Comment by I_AM_A_SMURF

Comment by I_AM_A_SMURF 9 days ago

9 replies

Microsoft gave up on building a Web Browser engine and you think a government can? Browser engines are really hard to build. They requires a lot of (very expensive) niche technical talent. Not to mention the need to keep up with the rate of Google's improvements to Chrome/Blink. We're at a point where Chrome has a 10 year head start to any other engine other than Firefox, building a general purpose new engine from scratch is basically off the table, and hard forking Chrome/Blink is also off the table (because why would you toss the ~1bn$ Google puts into chrome every year?). We're in a world of a single browser engine, no way to go back for the foreseeable future.

shiroiushi 8 days ago

>you think a government can?

Do I think a government can fund a group of developers to fork some existing code and run with it? Yes, I do. Radical concept, I know...

  • alternatex 8 days ago

    I think you severely underestimate the size and complexity of something like Chromium. Not every project is fork and work material.

    • shiroiushi 8 days ago

      Well, a bunch of volunteers seem to have little trouble forking Firefox and creating Pale Moon, Waterfox, LibreWolf, and IceCat. You think a government can't do that? All they have to do really is throw some money to these existing groups.

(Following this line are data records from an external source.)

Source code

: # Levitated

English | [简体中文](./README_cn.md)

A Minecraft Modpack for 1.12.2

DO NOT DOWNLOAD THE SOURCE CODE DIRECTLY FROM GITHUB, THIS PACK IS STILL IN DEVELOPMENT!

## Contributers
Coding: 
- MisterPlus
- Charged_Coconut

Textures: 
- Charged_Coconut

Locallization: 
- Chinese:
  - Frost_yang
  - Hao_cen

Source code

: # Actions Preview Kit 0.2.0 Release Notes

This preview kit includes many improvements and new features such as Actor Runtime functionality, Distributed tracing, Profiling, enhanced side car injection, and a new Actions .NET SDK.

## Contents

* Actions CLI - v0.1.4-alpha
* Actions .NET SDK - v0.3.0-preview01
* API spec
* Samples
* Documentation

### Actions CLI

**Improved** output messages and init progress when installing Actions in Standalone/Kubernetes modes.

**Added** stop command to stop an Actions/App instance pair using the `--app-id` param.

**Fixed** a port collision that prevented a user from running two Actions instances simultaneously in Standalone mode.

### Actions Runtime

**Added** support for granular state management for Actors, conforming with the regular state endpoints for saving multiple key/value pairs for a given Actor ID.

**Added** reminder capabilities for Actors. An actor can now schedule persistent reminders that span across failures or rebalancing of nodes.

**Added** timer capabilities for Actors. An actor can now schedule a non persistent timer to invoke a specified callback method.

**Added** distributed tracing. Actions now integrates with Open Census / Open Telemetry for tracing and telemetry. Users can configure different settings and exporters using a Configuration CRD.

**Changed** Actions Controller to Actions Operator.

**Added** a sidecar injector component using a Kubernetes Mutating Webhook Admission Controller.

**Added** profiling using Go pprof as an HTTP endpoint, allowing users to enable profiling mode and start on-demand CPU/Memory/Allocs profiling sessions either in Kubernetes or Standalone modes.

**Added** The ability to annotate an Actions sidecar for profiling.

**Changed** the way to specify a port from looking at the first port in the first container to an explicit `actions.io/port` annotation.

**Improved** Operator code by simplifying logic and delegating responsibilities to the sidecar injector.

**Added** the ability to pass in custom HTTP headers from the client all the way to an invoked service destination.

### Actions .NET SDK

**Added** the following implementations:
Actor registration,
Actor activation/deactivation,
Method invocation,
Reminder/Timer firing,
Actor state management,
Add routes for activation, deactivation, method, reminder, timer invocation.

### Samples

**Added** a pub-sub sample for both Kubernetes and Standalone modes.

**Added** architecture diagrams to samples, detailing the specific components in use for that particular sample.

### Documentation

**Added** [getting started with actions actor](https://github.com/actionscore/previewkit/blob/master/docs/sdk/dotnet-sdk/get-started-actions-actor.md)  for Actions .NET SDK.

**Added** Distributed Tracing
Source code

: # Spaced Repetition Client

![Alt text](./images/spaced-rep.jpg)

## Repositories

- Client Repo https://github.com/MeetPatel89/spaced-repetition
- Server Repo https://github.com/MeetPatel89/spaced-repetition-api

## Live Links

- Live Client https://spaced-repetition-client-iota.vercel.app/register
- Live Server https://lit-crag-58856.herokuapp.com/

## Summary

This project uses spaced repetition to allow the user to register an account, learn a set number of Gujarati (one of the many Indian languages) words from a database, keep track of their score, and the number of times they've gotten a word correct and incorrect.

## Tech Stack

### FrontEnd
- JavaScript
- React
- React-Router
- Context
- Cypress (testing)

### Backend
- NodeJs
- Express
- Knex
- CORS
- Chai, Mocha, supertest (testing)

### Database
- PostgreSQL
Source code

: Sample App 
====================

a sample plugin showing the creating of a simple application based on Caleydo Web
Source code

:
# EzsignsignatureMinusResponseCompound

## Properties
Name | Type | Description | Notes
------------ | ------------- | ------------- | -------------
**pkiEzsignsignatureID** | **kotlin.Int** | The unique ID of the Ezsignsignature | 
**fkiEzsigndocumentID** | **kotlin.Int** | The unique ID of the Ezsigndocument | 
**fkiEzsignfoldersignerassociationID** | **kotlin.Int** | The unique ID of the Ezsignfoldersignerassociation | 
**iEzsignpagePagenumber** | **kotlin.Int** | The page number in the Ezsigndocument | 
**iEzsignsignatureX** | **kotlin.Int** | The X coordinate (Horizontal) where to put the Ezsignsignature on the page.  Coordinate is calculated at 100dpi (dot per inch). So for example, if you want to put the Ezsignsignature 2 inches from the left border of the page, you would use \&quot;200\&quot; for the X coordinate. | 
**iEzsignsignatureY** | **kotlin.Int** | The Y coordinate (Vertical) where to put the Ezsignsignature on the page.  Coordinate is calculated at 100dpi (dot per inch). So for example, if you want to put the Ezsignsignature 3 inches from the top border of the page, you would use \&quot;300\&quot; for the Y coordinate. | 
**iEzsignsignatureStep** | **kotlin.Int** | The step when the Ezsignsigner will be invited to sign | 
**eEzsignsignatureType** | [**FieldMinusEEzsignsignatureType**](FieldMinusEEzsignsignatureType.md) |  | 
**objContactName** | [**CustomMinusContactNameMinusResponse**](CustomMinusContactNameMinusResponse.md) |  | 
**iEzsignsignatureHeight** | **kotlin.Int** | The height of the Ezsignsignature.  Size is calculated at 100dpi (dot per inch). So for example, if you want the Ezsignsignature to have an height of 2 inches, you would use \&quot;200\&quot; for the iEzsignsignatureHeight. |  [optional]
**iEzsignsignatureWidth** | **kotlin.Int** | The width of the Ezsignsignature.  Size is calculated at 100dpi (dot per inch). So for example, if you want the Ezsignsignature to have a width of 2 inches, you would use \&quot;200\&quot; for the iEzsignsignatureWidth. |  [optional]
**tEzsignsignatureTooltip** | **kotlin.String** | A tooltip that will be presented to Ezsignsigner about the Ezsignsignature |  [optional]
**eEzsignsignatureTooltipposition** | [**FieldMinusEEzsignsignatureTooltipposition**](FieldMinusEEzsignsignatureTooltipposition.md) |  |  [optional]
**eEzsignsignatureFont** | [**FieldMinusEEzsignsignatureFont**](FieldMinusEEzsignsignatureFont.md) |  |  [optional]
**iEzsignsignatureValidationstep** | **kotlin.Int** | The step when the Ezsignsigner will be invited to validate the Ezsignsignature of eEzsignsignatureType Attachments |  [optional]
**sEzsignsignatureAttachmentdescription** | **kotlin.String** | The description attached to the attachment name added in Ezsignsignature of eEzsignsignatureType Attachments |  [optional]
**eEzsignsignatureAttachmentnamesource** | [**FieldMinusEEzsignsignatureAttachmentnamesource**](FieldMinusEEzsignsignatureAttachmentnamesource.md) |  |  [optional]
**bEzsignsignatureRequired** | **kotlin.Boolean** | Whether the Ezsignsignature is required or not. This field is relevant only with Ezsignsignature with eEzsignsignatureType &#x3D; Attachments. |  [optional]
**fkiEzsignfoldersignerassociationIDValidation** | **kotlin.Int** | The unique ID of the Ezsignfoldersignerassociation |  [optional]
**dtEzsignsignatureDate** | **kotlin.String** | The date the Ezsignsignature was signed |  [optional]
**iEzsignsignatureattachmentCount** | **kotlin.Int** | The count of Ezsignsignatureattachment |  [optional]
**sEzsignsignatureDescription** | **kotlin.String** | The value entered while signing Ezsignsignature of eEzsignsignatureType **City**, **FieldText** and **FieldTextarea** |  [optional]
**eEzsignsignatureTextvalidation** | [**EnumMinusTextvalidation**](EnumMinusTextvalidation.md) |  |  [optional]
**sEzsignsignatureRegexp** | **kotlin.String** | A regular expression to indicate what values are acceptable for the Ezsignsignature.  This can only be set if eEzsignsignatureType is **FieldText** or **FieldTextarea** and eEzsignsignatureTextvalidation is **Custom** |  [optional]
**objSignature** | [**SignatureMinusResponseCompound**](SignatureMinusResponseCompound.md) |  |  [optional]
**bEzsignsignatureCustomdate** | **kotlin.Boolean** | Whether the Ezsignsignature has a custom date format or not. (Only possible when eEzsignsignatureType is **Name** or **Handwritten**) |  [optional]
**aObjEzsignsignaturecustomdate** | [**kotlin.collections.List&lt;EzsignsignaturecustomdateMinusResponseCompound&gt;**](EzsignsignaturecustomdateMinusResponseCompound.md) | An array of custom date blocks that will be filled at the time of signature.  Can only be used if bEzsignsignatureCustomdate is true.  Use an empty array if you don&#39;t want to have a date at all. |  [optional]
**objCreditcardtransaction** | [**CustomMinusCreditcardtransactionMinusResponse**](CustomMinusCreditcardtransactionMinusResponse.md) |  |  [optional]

      Why do you keep bringing up Chromium anyway? We're talking about Firefox here.

      • krige 8 days ago

        Yes, yes, and now Pale Moon is four years of web development out of date, Waterfox is not really recommended, LibreWolf has some sketchy history and so on. Forking is easy - keeping it updated and secure is hard.

  • I_AM_A_SMURF 8 days ago

    A government funding a 1 billion dollars a year software project? That would never fly in any country.

    • shiroiushi 8 days ago

      There's no way you need $1B/year to properly fund the ongoing development and maintenance of an existing web browser. The Ladybird team is making an all-new browser from scratch for almost nothing. Just because Mozilla is wasting so much money doesn't mean you actually need that much to do the same job.

marto1 8 days ago

> you think a government can? Browser engines are really hard to build.

As opposed to CERN being easy to build!? I'd say is totally doable, but it doesn't promise filling anyone's pockets at the moment so traction is hard. Who knows, maybe in the future..

  • I_AM_A_SMURF 8 days ago

    Easily doable, let me guess you never worked on a browser engine?

    • shiroiushi 8 days ago

      I haven't, but the Ladybird browser devs are doing so at this moment, and they don't seem to need billions of dollars.